I chose poplar for the trim. When I stained it, "blotchy" would be a complement. So, okay, probably not the best choice of wood to start with.
But fortunately, I didn't stain the whole thing, just one end.

So before I do the rest, is there a way to stain the stuff without it getting blotchy?
If not, I'll just paint it. 

Thanks!

-Ric


----------



## johnv51 (Oct 27, 2008)

For best results an analine dye mixed with water works better on blotchy woods than oil based stains. If you need to stick with the oil based stain then I recommend using a sanding sealer before staining.


----------



## WoodRic (Jun 17, 2009)

johnv51 said:


> For best results an analine dye mixed with water works better on blotchy woods than oil based stains. If you need to stick with the oil based stain then I recommend using a sanding sealer before staining.


That's just the problem, I used a stain sealer first (Minwax), and it didn't help.

After getting such bad results on the end of the wet bar, I started working with a piece of scrap. Poplar seems to be VERY absorbent wood! When I applied the sealer, I noticed that it soaked into parts of the wood faster than others. And that corresponds directly to where the blotchyness is.
So I started applying LOTs of the sealer, until it stopped soaking in (at least on 98% of the piece). Then I applied the stain.
It was MUCH better, but I can't imagine applying that much sealer to the whole project. I practically had to soak the stuff in sealer to get the super absorbent areas to stop absorbing so much.

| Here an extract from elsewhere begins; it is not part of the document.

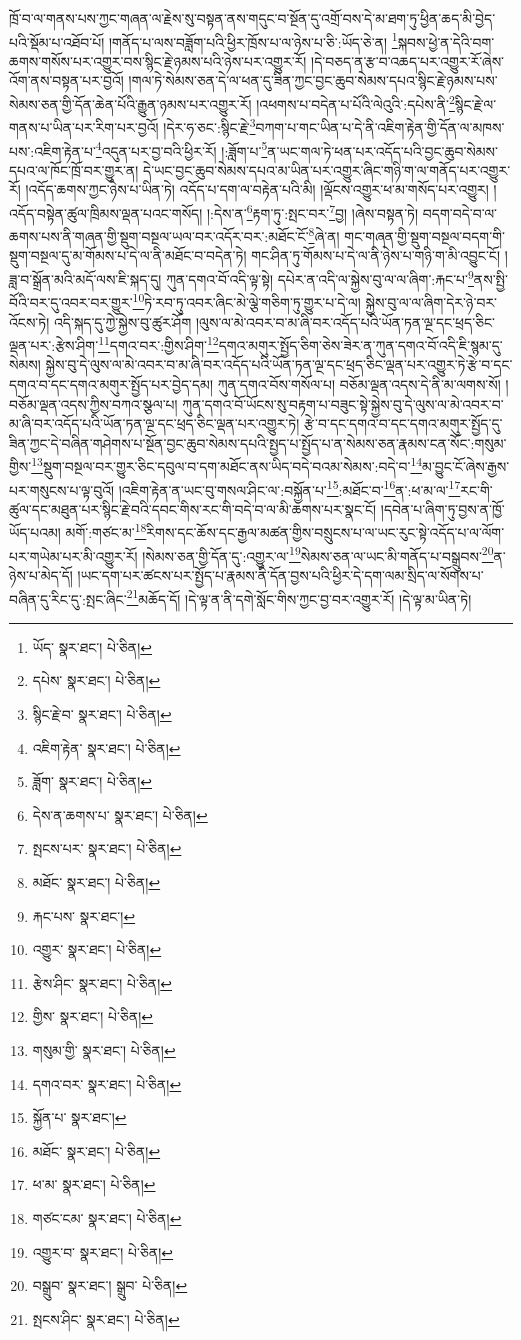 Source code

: ཁྲོ་བ་ལ་གནས་པས་ཀྱང་གཞན་ལ་རྗེས་སུ་བསྟན་ནས་གདུང་བ་སྔོན་དུ་འགྲོ་བས་དེ་མ་ཐག་ཏུ་ཕྱིན་ཆད་མི་བྱེད་པའི་སྡོམ་པ་འཐོབ་པོ། །གནོད་པ་ལས་བཟློག་པའི་ཕྱིར་ཁྲོས་པ་ལ་ཉེས་པ་ཅི་:ཡོད་ཅེ་ན། \footnote{ཡོད་  སྣར་ཐང་།  པེ་ཅིན། }སྐབས་ཕྱེ་ན་དེའི་བག་ཆགས་གསོས་པར་འགྱུར་བས་སྙིང་རྗེ་ཉམས་པའི་ཉེས་པར་འགྱུར་རོ། །དེ་བཅད་ན་རྩ་བ་འཆད་པར་འགྱུར་རོ་ཞེས་འོག་ནས་བསྟན་པར་བྱའོ། །གལ་ཏེ་སེམས་ཅན་དེ་ལ་ཕན་དུ་ཟིན་ཀྱང་བྱང་ཆུབ་སེམས་དཔའ་སྙིང་རྗེ་ཉམས་པས་སེམས་ཅན་གྱི་དོན་ཆེན་པོའི་རྒྱུན་ཉམས་པར་འགྱུར་རོ། །འཕགས་པ་བདེན་པ་པོའི་ལེའུའི་:དཔེས་ནི་\footnote{དཔེས་  སྣར་ཐང་།  པེ་ཅིན། }སྙིང་རྗེ་ལ་གནས་པ་ཡིན་པར་རིག་པར་བྱའོ། །དེར་ཧ་ཅང་:སྙིང་རྗེ་\footnote{སྙིང་རྗེ་བ་  སྣར་ཐང་།  པེ་ཅིན། }བཀག་པ་གང་ཡིན་པ་དེ་ནི་འཇིག་རྟེན་གྱི་དོན་ལ་མཁས་པས་:འཇིག་རྟེན་པ་\footnote{འཇིག་རྟེན་  སྣར་ཐང་།  པེ་ཅིན། }འདུན་པར་བྱ་བའི་ཕྱིར་རོ། །:ཟློག་པ་\footnote{ཟློག་  སྣར་ཐང་།  པེ་ཅིན། }ན་ཡང་གལ་ཏེ་ཕན་པར་འདོད་པའི་བྱང་ཆུབ་སེམས་དཔའ་ལ་ཁོང་ཁྲོ་བར་གྱུར་ན། དེ་ཡང་བྱང་ཆུབ་སེམས་དཔའ་མ་ཡིན་པར་འགྱུར་ཞིང་གཉི་ག་ལ་གནོད་པར་འགྱུར་རོ། །འདོད་ཆགས་ཀྱང་ཉེས་པ་ཡིན་ཏེ། འདོད་པ་དག་ལ་བརྟེན་པའི་མི། །ལྡོངས་འགྱུར་ཕ་མ་གསོད་པར་འགྱུར། །འདོད་བསྟེན་ཚུལ་ཁྲིམས་ལྡན་པའང་གསོད། །:དེས་ན་\footnote{དེས་ན་ཆགས་པ་  སྣར་ཐང་།  པེ་ཅིན། }རྟག་ཏུ་:སྤང་བར་\footnote{སྤངས་པར་  སྣར་ཐང་།  པེ་ཅིན། }བྱ། །ཞེས་བསྟན་ཏེ། བདག་བདེ་བ་ལ་ཆགས་པས་ནི་གཞན་གྱི་སྡུག་བསྔལ་ཡལ་བར་འདོར་བར་:མཐོང་ངོ་\footnote{མཐོང་  སྣར་ཐང་།  པེ་ཅིན། }ཞེ་ན། གང་གཞན་གྱི་སྡུག་བསྔལ་བདག་གི་སྡུག་བསྔལ་དུ་མ་གོམས་པ་དེ་ལ་ནི་མཐོང་བ་བདེན་ཏེ། གང་ཤིན་ཏུ་གོམས་པ་དེ་ལ་ནི་ཉེས་པ་གཉི་ག་མི་འབྱུང་ངོ། །ཟླ་བ་སྒྲོན་མའི་མདོ་ལས་ཇི་སྐད་དུ། ཀུན་དགའ་བོ་འདི་ལྟ་སྟེ། དཔེར་ན་འདི་ལ་སྐྱེས་བུ་ལ་ལ་ཞིག་:རྐང་པ་\footnote{རྐང་པས་  སྣར་ཐང་། }ནས་སྤྱི་བོའི་བར་དུ་འབར་བར་གྱུར་\footnote{འགྱུར་  སྣར་ཐང་།  པེ་ཅིན། }ཏེ་རབ་ཏུ་འབར་ཞིང་མེ་ལྕེ་གཅིག་ཏུ་གྱུར་པ་དེ་ལ། སྐྱེས་བུ་ལ་ལ་ཞིག་དེར་ཉེ་བར་འོངས་ཏེ། འདི་སྐད་དུ་ཀྱེ་སྐྱེས་བུ་ཚུར་ཤོག །ལུས་ལ་མེ་འབར་བ་མ་ཞི་བར་འདོད་པའི་ཡོན་ཏན་ལྔ་དང་ཕྲད་ཅིང་ལྡན་པར་:རྩེས་ཤིག་\footnote{རྩེས་ཤིང་  སྣར་ཐང་།  པེ་ཅིན། }དགའ་བར་:གྱིས་ཤིག་\footnote{གྱིས་  སྣར་ཐང་།  པེ་ཅིན། }དགའ་མགུར་སྤྱོད་ཅིག་ཅེས་ཟེར་ན་ཀུན་དགའ་བོ་འདི་ཇི་སྙམ་དུ་སེམས། སྐྱེས་བུ་དེ་ལུས་ལ་མེ་འབར་བ་མ་ཞི་བར་འདོད་པའི་ཡོན་ཏན་ལྔ་དང་ཕྲད་ཅིང་ལྡན་པར་འགྱུར་ཏེ་རྩེ་བ་དང་དགའ་བ་དང་དགའ་མགུར་སྤྱོད་པར་བྱེད་དམ། ཀུན་དགའ་བོས་གསོལ་པ། བཅོམ་ལྡན་འདས་དེ་ནི་མ་ལགས་སོ། །བཅོམ་ལྡན་འདས་ཀྱིས་བཀའ་སྩལ་པ། ཀུན་དགའ་བོ་ཡོངས་སུ་བརྟག་པ་བཟུང་སྟེ་སྐྱེས་བུ་དེ་ལུས་ལ་མེ་འབར་བ་མ་ཞི་བར་འདོད་པའི་ཡོན་ཏན་ལྔ་དང་ཕྲད་ཅིང་ལྡན་པར་འགྱུར་ཏེ། རྩེ་བ་དང་དགའ་བ་དང་དགའ་མགུར་སྤྱོད་དུ་ཟིན་ཀྱང་དེ་བཞིན་གཤེགས་པ་སྔོན་བྱང་ཆུབ་སེམས་དཔའི་སྤྱད་པ་སྤྱོད་པ་ན་སེམས་ཅན་རྣམས་ངན་སོང་:གསུམ་གྱིས་\footnote{གསུམ་གྱི་  སྣར་ཐང་།  པེ་ཅིན། }སྡུག་བསྔལ་བར་གྱུར་ཅིང་དབུལ་བ་དག་མཐོང་ནས་ཡིད་བདེ་བའམ་སེམས་:བདེ་བ་\footnote{དགའ་བར་  སྣར་ཐང་།  པེ་ཅིན། }མ་བྱུང་ངོ་ཞེས་རྒྱས་པར་གསུངས་པ་ལྟ་བུའོ། །འཇིག་རྟེན་ན་ཡང་བུ་གསལ་ཤིང་ལ་:བསྐྱོན་པ་\footnote{སྐྱོན་པ་  སྣར་ཐང་། }:མཐོང་བ་\footnote{མཐོང་  སྣར་ཐང་།  པེ་ཅིན། }ན་:ཕ་མ་ལ་\footnote{ཕ་མ་  སྣར་ཐང་།  པེ་ཅིན། }རང་གི་ཚུལ་དང་མཐུན་པར་སྙིང་རྗེ་བའི་དབང་གིས་རང་གི་བདེ་བ་ལ་མི་ཆགས་པར་སྣང་ངོ། །དབེན་པ་ཞིག་ཏུ་བྱས་ན་ཁྱོ་ཡོད་པའམ། མགོ་:གཙང་མ་\footnote{གཙང་ངམ་  སྣར་ཐང་།  པེ་ཅིན། }རིགས་དང་ཆོས་དང་རྒྱལ་མཚན་གྱིས་བསྲུངས་པ་ལ་ཡང་རུང་སྟེ་འདོད་པ་ལ་ལོག་པར་གཡེམ་པར་མི་འགྱུར་རོ། །སེམས་ཅན་གྱི་དོན་དུ་:འགྱུར་ལ་\footnote{འགྱུར་བ་  སྣར་ཐང་།  པེ་ཅིན། }སེམས་ཅན་ལ་ཡང་མི་གནོད་པ་བསྒྲུབས་\footnote{བསྒྲུབ་  སྣར་ཐང་། སྒྲུབ་  པེ་ཅིན། }ན་ཉེས་པ་མེད་དོ། །ཡང་དག་པར་ཚངས་པར་སྤྱོད་པ་རྣམས་ནི་དོན་བྱས་པའི་ཕྱིར་དེ་དག་ལམ་སྲིད་ལ་སོགས་པ་བཞིན་དུ་རིང་དུ་:སྤང་ཞིང་\footnote{སྤངས་ཤིང་  སྣར་ཐང་།  པེ་ཅིན། }མཆོད་དོ། །དེ་ལྟ་ན་ནི་དགེ་སློང་གིས་ཀྱང་བྱ་བར་འགྱུར་རོ། །དེ་ལྟ་མ་ཡིན་ཏེ།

I've read that shellac will work as a sealer. Just apply it, let it dry, and sand with something around a 320 grit paper to remover most of it.

I may give that a try next if no one has any better suggestions. 

This thing is getting close & closer to just getting painted.


----------



## ~WoodChuck~ (Jan 17, 2009)

for the best results defiantly use a gel stain. The gel stain uses pigment instead of dyes to color the wood. The gel will not penetrate into the wood as does the dye stain, rather it will get clogged in the pores before it penetrates thus less blotchiness. You can also use a wash coat prior to staining which it appears you have done. The only thing with wash coating is that the stain will not be as dark.


----------



## mwhafner (Jan 16, 2009)

Gel stains will help, a lot. 

Rather than use a sealer, I generally apply a light cut of shellac before final sanding. I really helps with the final result.


----------



## WoodRic (Jun 17, 2009)

Thank you for all of the tips.
I spent the evening sanding (grinding) the stained wood down so that I can start over tomorrow.

I've seen enough pointers to a coat of shellac & then sand it down that I'll go that way with it. I've seen hints that range from cutting it 5:1 with denatured alcohol, to using it straight! (the tip to use it straight was to coat it, let it dry then sand most of it off with 320, and then stain. I'll admit, his result looked really good, but I suspect I'll thin it down a bit & save myself a lot of sanding. 

BTW: I'll probably not go with gell stains.
I've had to mix some colors to get close to what I was looking for, and if I go to gel now, I'll have to start all that over. I'll hope for good results from the shellac.


----------



## Colt W. Knight (Nov 29, 2009)

poplar is just a bad choice if you want an even staining. Anything you do to even it out is going to take a lot of time and. Effort.


----------



## ash123 (Mar 14, 2010)

On blotchy woods like maple, birch, and populus, some people glue size, then lay down an NGR base dye. Toners work pretty well over blotch wood. I'd maybe try glue size, NGR, lacquer stain, toner, then maybe glaze, then finish coats. Finish coats can be toned as well. The glue size is the key. Fixing any damaged areas gets harder with each added process. The best for me is always stain, sealer and top coats . . . but that will not address the blotchy issue. Make all process decisions on sample pieces. Document the processes on the back of the samples and save for future projects and to match as needed.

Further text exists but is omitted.